IP addresses have become a scarce resource and are increasingly expensive. Cloud computing giant Amazon Web Services (AWS) is introducing a new charge for public IP version 4 (IPv4) addresses, pushing many to use IPv6 instead.
A single IP address will cost half a cent per hour ($3.6 per month, $43.8 per year), effective February 1st, 2024. IP addresses will be charged regardless of whether they’re attached to a service or not. The change is supposed to cover rising AWS costs.
“As you may know, IPv4 addresses are an increasingly scarce resource and the cost to acquire a single public IPv4 address has risen more than 300% over the past 5 years,” AWS Chief Evangelist Jeff Barr writes on the company news blog.
Until now, in-use Public IPv4 addresses – including Amazon-provided public IPv4 and Elastic IP – assigned to resources in a virtual private cloud (VPC), Amazon Global Accelerator, and AWS site-to-site VPN tunnel, were free of charge.
The change applies to all AWS services in all regions.
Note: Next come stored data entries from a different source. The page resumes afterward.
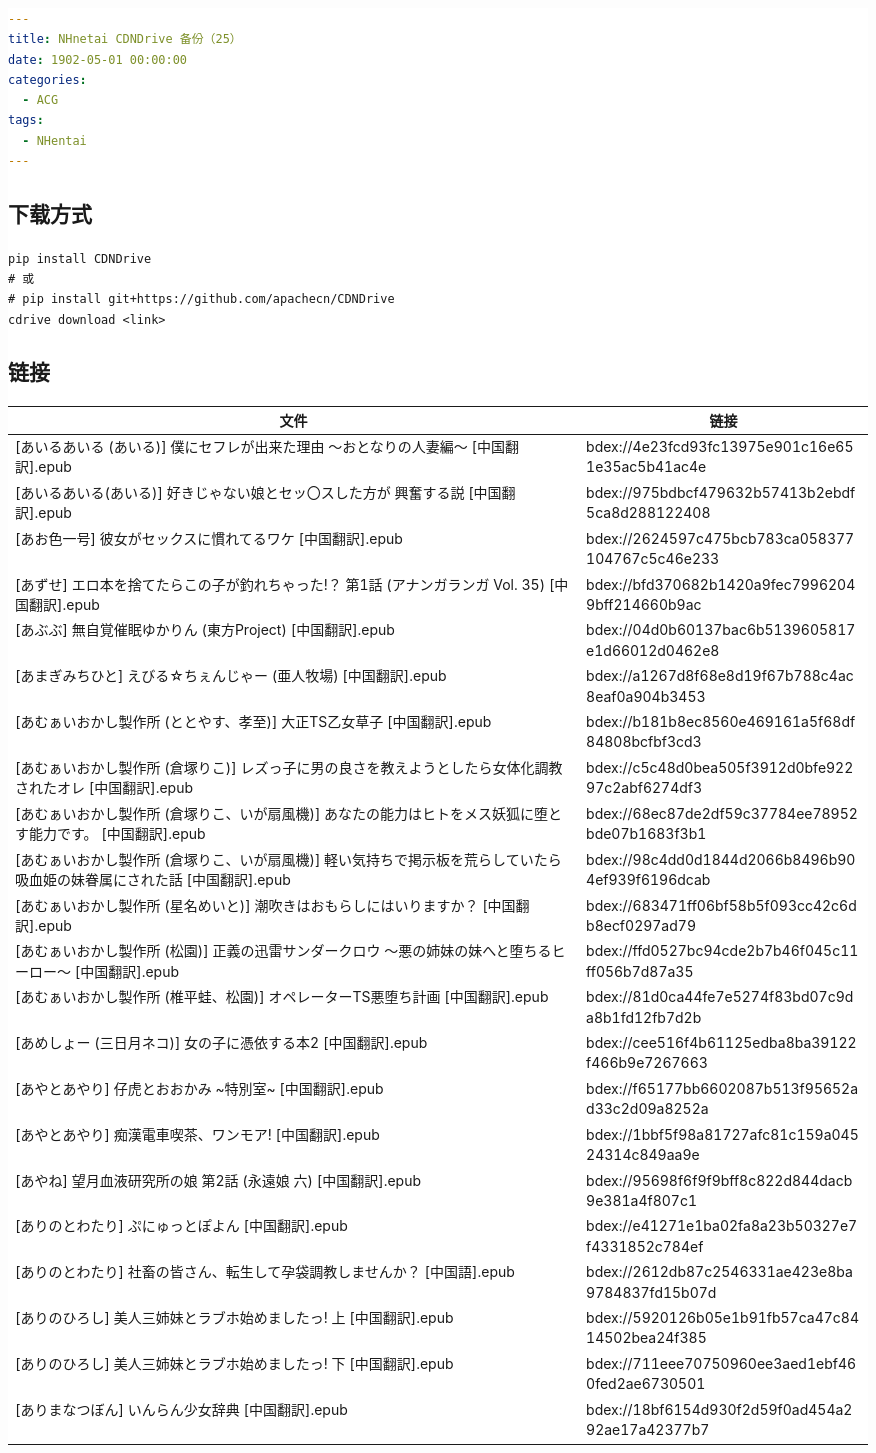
 ```yaml
---
title: NHnetai CDNDrive 备份（25）
date: 1902-05-01 00:00:00
categories:
  - ACG
tags:
  - NHentai
---
```


## 下载方式

```
pip install CDNDrive
# 或
# pip install git+https://github.com/apachecn/CDNDrive
cdrive download <link>
```

## 链接





| 文件 | 链接 |
| --- | --- |
| [あいるあいる (あいる)] 僕にセフレが出来た理由 ～おとなりの人妻編～ [中国翻訳].epub | bdex://4e23fcd93fc13975e901c16e651e35ac5b41ac4e |
| [あいるあいる(あいる)] 好きじゃない娘とセッ〇スした方が 興奮する説 [中国翻訳].epub | bdex://975bdbcf479632b57413b2ebdf5ca8d288122408 |
| [あお色一号] 彼女がセックスに慣れてるワケ [中国翻訳].epub | bdex://2624597c475bcb783ca058377104767c5c46e233 |
| [あずせ] エロ本を捨てたらこの子が釣れちゃった!？ 第1話 (アナンガランガ Vol. 35) [中国翻訳].epub | bdex://bfd370682b1420a9fec79962049bff214660b9ac |
| [あぶぶ] 無自覚催眠ゆかりん (東方Project) [中国翻訳].epub | bdex://04d0b60137bac6b5139605817e1d66012d0462e8 |
| [あまぎみちひと] えびる☆ちぇんじゃー (亜人牧場) [中国翻訳].epub | bdex://a1267d8f68e8d19f67b788c4ac8eaf0a904b3453 |
| [あむぁいおかし製作所 (ととやす、孝至)] 大正TS乙女草子 [中国翻訳].epub | bdex://b181b8ec8560e469161a5f68df84808bcfbf3cd3 |
| [あむぁいおかし製作所 (倉塚りこ)] レズっ子に男の良さを教えようとしたら女体化調教されたオレ [中国翻訳].epub | bdex://c5c48d0bea505f3912d0bfe92297c2abf6274df3 |
| [あむぁいおかし製作所 (倉塚りこ、いが扇風機)] あなたの能力はヒトをメス妖狐に堕とす能力です。 [中国翻訳].epub | bdex://68ec87de2df59c37784ee78952bde07b1683f3b1 |
| [あむぁいおかし製作所 (倉塚りこ、いが扇風機)] 軽い気持ちで掲示板を荒らしていたら吸血姫の妹眷属にされた話 [中国翻訳].epub | bdex://98c4dd0d1844d2066b8496b904ef939f6196dcab |
| [あむぁいおかし製作所 (星名めいと)] 潮吹きはおもらしにはいりますか？ [中国翻訳].epub | bdex://683471ff06bf58b5f093cc42c6db8ecf0297ad79 |
| [あむぁいおかし製作所 (松園)] 正義の迅雷サンダークロウ ～悪の姉妹の妹へと堕ちるヒーロー～ [中国翻訳].epub | bdex://ffd0527bc94cde2b7b46f045c11ff056b7d87a35 |
| [あむぁいおかし製作所 (椎平蛙、松園)] オペレーターTS悪堕ち計画 [中国翻訳].epub | bdex://81d0ca44fe7e5274f83bd07c9da8b1fd12fb7d2b |
| [あめしょー (三日月ネコ)] 女の子に憑依する本2 [中国翻訳].epub | bdex://cee516f4b61125edba8ba39122f466b9e7267663 |
| [あやとあやり] 仔虎とおおかみ ~特別室~ [中国翻訳].epub | bdex://f65177bb6602087b513f95652ad33c2d09a8252a |
| [あやとあやり] 痴漢電車喫茶、ワンモア! [中国翻訳].epub | bdex://1bbf5f98a81727afc81c159a04524314c849aa9e |
| [あやね] 望月血液研究所の娘 第2話 (永遠娘 六) [中国翻訳].epub | bdex://95698f6f9f9bff8c822d844dacb9e381a4f807c1 |
| [ありのとわたり] ぷにゅっとぽよん [中国翻訳].epub | bdex://e41271e1ba02fa8a23b50327e7f4331852c784ef |
| [ありのとわたり] 社畜の皆さん、転生して孕袋調教しませんか？ [中国語].epub | bdex://2612db87c2546331ae423e8ba9784837fd15b07d |
| [ありのひろし] 美人三姉妹とラブホ始めましたっ! 上 [中国翻訳].epub | bdex://5920126b05e1b91fb57ca47c8414502bea24f385 |
| [ありのひろし] 美人三姉妹とラブホ始めましたっ! 下 [中国翻訳].epub | bdex://711eee70750960ee3aed1ebf460fed2ae6730501 |
| [ありまなつぼん] いんらん少女辞典 [中国翻訳].epub | bdex://18bf6154d930f2d59f0ad454a292ae17a42377b7 |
Additional secondary elastic IP addresses, running or idle, will cost the same 0.5 cents per hour.
The new charge is “intended to encourage you to be a bit more frugal with your use of public IPv4 addresses and to think about accelerating your adoption of IPv6 as a modernization and conservation measure.”
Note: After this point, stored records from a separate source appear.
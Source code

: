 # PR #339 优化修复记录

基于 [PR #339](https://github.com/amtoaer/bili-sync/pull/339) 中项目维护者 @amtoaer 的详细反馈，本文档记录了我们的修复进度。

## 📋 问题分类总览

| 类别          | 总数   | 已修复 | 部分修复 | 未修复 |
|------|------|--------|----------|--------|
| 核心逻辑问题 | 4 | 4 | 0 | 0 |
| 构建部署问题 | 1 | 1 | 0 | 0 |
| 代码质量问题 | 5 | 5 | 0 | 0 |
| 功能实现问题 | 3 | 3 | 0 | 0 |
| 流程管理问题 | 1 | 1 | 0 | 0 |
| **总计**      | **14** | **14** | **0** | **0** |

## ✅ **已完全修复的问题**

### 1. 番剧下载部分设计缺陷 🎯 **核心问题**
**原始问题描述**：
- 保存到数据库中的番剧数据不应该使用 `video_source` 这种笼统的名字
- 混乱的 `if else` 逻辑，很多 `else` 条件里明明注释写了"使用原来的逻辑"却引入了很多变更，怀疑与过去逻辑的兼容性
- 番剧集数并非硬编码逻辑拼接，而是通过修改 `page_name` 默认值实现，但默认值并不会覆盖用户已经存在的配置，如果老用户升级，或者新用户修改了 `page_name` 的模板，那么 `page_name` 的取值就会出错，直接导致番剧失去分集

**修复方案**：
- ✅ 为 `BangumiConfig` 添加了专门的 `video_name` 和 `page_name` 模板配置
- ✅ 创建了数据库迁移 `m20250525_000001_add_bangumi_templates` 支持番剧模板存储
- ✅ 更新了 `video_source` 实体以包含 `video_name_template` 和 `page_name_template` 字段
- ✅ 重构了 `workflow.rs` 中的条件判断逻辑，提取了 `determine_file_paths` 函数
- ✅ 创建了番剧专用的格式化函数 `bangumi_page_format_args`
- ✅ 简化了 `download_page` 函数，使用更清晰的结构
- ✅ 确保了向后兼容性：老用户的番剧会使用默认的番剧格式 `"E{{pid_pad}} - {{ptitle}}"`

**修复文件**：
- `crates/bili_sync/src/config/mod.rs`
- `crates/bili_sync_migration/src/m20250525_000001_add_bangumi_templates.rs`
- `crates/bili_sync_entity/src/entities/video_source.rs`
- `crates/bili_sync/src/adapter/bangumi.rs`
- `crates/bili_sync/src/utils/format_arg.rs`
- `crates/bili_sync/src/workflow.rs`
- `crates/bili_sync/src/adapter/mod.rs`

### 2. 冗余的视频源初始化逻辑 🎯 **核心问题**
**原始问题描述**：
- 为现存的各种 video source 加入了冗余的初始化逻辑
AWS users will be free to bring their own IP addresses to AWS (BYOIP feature). The AWS Free Tier program will include free 750-hour-long (31.25 days) IPv4 address usage for new customers for the first 12 months.
To better understand the usage of IP addresses, AWS will start including statistics in AWS Cost and Usage Reports.
A new feature, Public IP Insights, is supposed to help people to use public IPv4 addresses efficiently and understand user security profiles.
Each device on the internet is assigned a unique IP address for identification. However, rapid expansion has exhausted the existing IPv4 address space.
The most recent IPv6 internet protocol version provides a significantly larger address space. However, the two protocols are not designed to be interoperable. Compatibility concerns, a lack of incentives, and a handier IPv4 address format have slowed the move to IPv6.